Can you set down, exactly as they appear below, the lines from the opening of the material through the one bearing "我们欢迎任何形式的贡献，无论", minus the pictures?

=-=-=

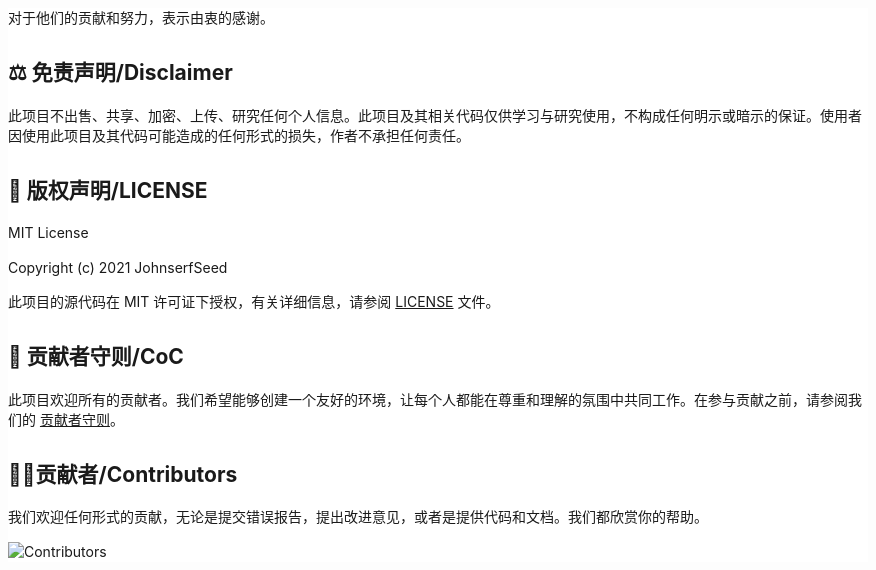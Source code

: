 对于他们的贡献和努力，表示由衷的感谢。


## ⚖️ 免责声明/Disclaimer

此项目不出售、共享、加密、上传、研究任何个人信息。此项目及其相关代码仅供学习与研究使用，不构成任何明示或暗示的保证。使用者因使用此项目及其代码可能造成的任何形式的损失，作者不承担任何责任。


## 📜 版权声明/LICENSE

MIT License

Copyright (c) 2021 JohnserfSeed

此项目的源代码在 MIT 许可证下授权，有关详细信息，请参阅 [LICENSE](LICENSE) 文件。


## 📝 贡献者守则/CoC

此项目欢迎所有的贡献者。我们希望能够创建一个友好的环境，让每个人都能在尊重和理解的氛围中共同工作。在参与贡献之前，请参阅我们的 [贡献者守则](CODE_OF_CONDUCT.md)。


## 👨‍💻贡献者/Contributors

我们欢迎任何形式的贡献，无论是提交错误报告，提出改进意见，或者是提供代码和文档。我们都欣赏你的帮助。

![Contributors](https://contributors-img.web.app/image?repo=Johnserf-Seed/TikTokDownload)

=-=-=

- [Response area]:
Source code

: 对于他们的贡献和努力，表示由衷的感谢。


## ⚖️ 免责声明/Disclaimer

此项目不出售、共享、加密、上传、研究任何个人信息。此项目及其相关代码仅供学习与研究使用，不构成任何明示或暗示的保证。使用者因使用此项目及其代码可能造成的任何形式的损失，作者不承担任何责任。


## 📜 版权声明/LICENSE

MIT License

Copyright (c) 2021 JohnserfSeed

此项目的源代码在 MIT 许可证下授权，有关详细信息，请参阅 [LICENSE](LICENSE) 文件。


## 📝 贡献者守则/CoC

此项目欢迎所有的贡献者。我们希望能够创建一个友好的环境，让每个人都能在尊重和理解的氛围中共同工作。在参与贡献之前，请参阅我们的 [贡献者守则](CODE_OF_CONDUCT.md)。


## 👨‍💻贡献者/Contributors

我们欢迎任何形式的贡献，无论是提交错误报告，提出改进意见，或者是提供代码和文档。我们都欣赏你的帮助。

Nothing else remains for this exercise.